Your goal - What you print should match the entries exactly, only without the pictures.

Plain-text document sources
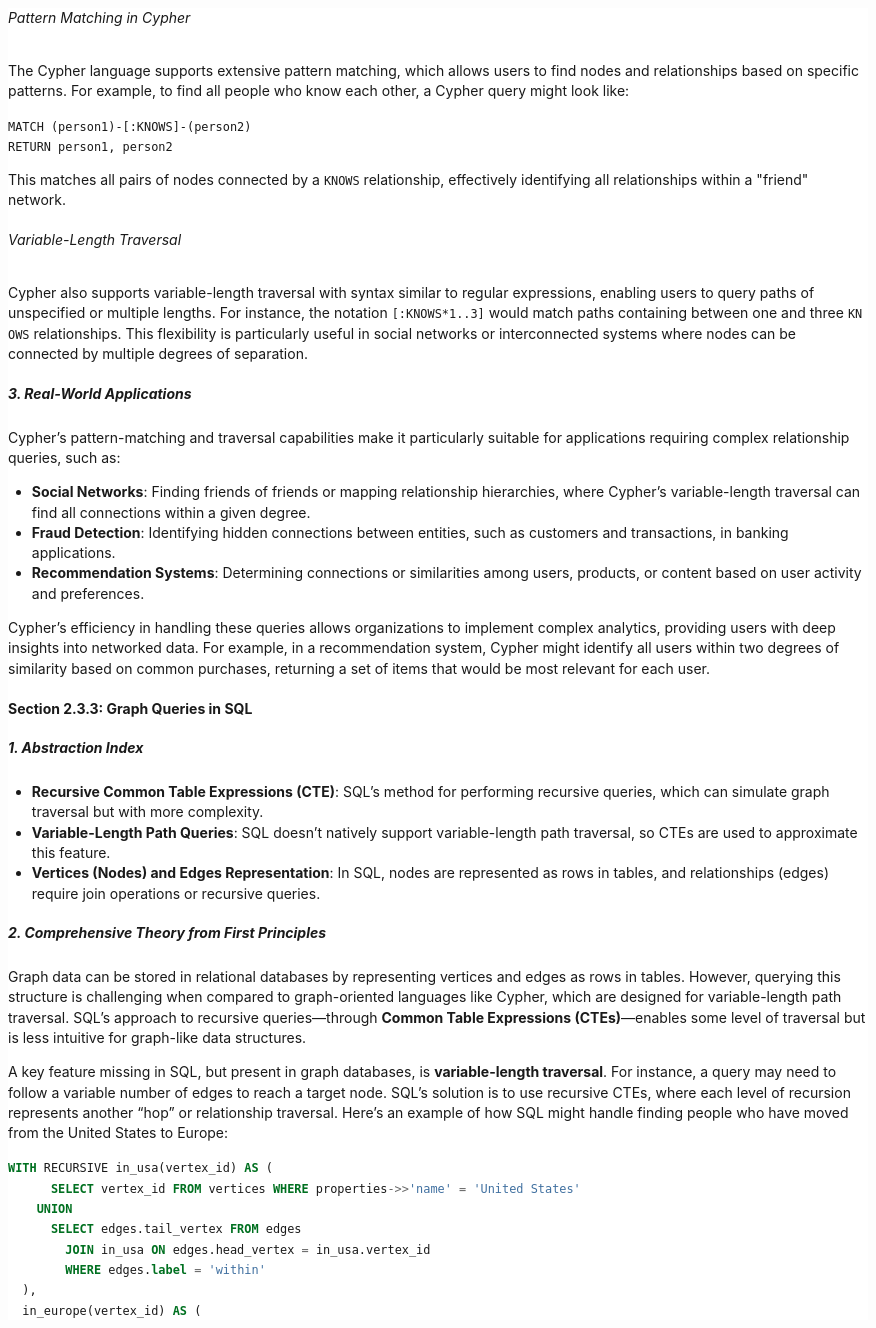 ###### Pattern Matching in Cypher
The Cypher language supports extensive pattern matching, which allows users to find nodes and relationships based on specific patterns. For example, to find all people who know each other, a Cypher query might look like:
```cypher
MATCH (person1)-[:KNOWS]-(person2)
RETURN person1, person2
```
This matches all pairs of nodes connected by a `KNOWS` relationship, effectively identifying all relationships within a "friend" network.

###### Variable-Length Traversal
Cypher also supports variable-length traversal with syntax similar to regular expressions, enabling users to query paths of unspecified or multiple lengths. For instance, the notation `[:KNOWS*1..3]` would match paths containing between one and three `KNOWS` relationships. This flexibility is particularly useful in social networks or interconnected systems where nodes can be connected by multiple degrees of separation.

##### 3. Real-World Applications
Cypher’s pattern-matching and traversal capabilities make it particularly suitable for applications requiring complex relationship queries, such as:
- **Social Networks**: Finding friends of friends or mapping relationship hierarchies, where Cypher’s variable-length traversal can find all connections within a given degree.
- **Fraud Detection**: Identifying hidden connections between entities, such as customers and transactions, in banking applications.
- **Recommendation Systems**: Determining connections or similarities among users, products, or content based on user activity and preferences.

Cypher’s efficiency in handling these queries allows organizations to implement complex analytics, providing users with deep insights into networked data. For example, in a recommendation system, Cypher might identify all users within two degrees of similarity based on common purchases, returning a set of items that would be most relevant for each user.

#### Section 2.3.3: Graph Queries in SQL

##### 1. Abstraction Index

- **Recursive Common Table Expressions (CTE)**: SQL’s method for performing recursive queries, which can simulate graph traversal but with more complexity.
- **Variable-Length Path Queries**: SQL doesn’t natively support variable-length path traversal, so CTEs are used to approximate this feature.
- **Vertices (Nodes) and Edges Representation**: In SQL, nodes are represented as rows in tables, and relationships (edges) require join operations or recursive queries.

##### 2. Comprehensive Theory from First Principles

Graph data can be stored in relational databases by representing vertices and edges as rows in tables. However, querying this structure is challenging when compared to graph-oriented languages like Cypher, which are designed for variable-length path traversal. SQL’s approach to recursive queries—through **Common Table Expressions (CTEs)**—enables some level of traversal but is less intuitive for graph-like data structures.

A key feature missing in SQL, but present in graph databases, is **variable-length traversal**. For instance, a query may need to follow a variable number of edges to reach a target node. SQL’s solution is to use recursive CTEs, where each level of recursion represents another “hop” or relationship traversal. Here’s an example of how SQL might handle finding people who have moved from the United States to Europe:
```sql
WITH RECURSIVE in_usa(vertex_id) AS (
      SELECT vertex_id FROM vertices WHERE properties->>'name' = 'United States' 
    UNION
      SELECT edges.tail_vertex FROM edges 
        JOIN in_usa ON edges.head_vertex = in_usa.vertex_id
        WHERE edges.label = 'within'
  ),
  in_europe(vertex_id) AS (
```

Answer to this problem -
 ###### Pattern Matching in Cypher
The Cypher language supports extensive pattern matching, which allows users to find nodes and relationships based on specific patterns. For example, to find all people who know each other, a Cypher query might look like:
```cypher
MATCH (person1)-[:KNOWS]-(person2)
RETURN person1, person2
```
This matches all pairs of nodes connected by a `KNOWS` relationship, effectively identifying all relationships within a "friend" network.

###### Variable-Length Traversal
Cypher also supports variable-length traversal with syntax similar to regular expressions, enabling users to query paths of unspecified or multiple lengths. For instance, the notation `[:KNOWS*1..3]` would match paths containing between one and three `KNOWS` relationships. This flexibility is particularly useful in social networks or interconnected systems where nodes can be connected by multiple degrees of separation.

##### 3. Real-World Applications
Cypher’s pattern-matching and traversal capabilities make it particularly suitable for applications requiring complex relationship queries, such as:
- **Social Networks**: Finding friends of friends or mapping relationship hierarchies, where Cypher’s variable-length traversal can find all connections within a given degree.
- **Fraud Detection**: Identifying hidden connections between entities, such as customers and transactions, in banking applications.
- **Recommendation Systems**: Determining connections or similarities among users, products, or content based on user activity and preferences.

Cypher’s efficiency in handling these queries allows organizations to implement complex analytics, providing users with deep insights into networked data. For example, in a recommendation system, Cypher might identify all users within two degrees of similarity based on common purchases, returning a set of items that would be most relevant for each user.

#### Section 2.3.3: Graph Queries in SQL

##### 1. Abstraction Index

- **Recursive Common Table Expressions (CTE)**: SQL’s method for performing recursive queries, which can simulate graph traversal but with more complexity.
- **Variable-Length Path Queries**: SQL doesn’t natively support variable-length path traversal, so CTEs are used to approximate this feature.
- **Vertices (Nodes) and Edges Representation**: In SQL, nodes are represented as rows in tables, and relationships (edges) require join operations or recursive queries.

##### 2. Comprehensive Theory from First Principles

Graph data can be stored in relational databases by representing vertices and edges as rows in tables. However, querying this structure is challenging when compared to graph-oriented languages like Cypher, which are designed for variable-length path traversal. SQL’s approach to recursive queries—through **Common Table Expressions (CTEs)**—enables some level of traversal but is less intuitive for graph-like data structures.

A key feature missing in SQL, but present in graph databases, is **variable-length traversal**. For instance, a query may need to follow a variable number of edges to reach a target node. SQL’s solution is to use recursive CTEs, where each level of recursion represents another “hop” or relationship traversal. Here’s an example of how SQL might handle finding people who have moved from the United States to Europe:
```sql
WITH RECURSIVE in_usa(vertex_id) AS (
      SELECT vertex_id FROM vertices WHERE properties->>'name' = 'United States' 
    UNION
      SELECT edges.tail_vertex FROM edges 
        JOIN in_usa ON edges.head_vertex = in_usa.vertex_id
        WHERE edges.label = 'within'
  ),
  in_europe(vertex_id) AS (
```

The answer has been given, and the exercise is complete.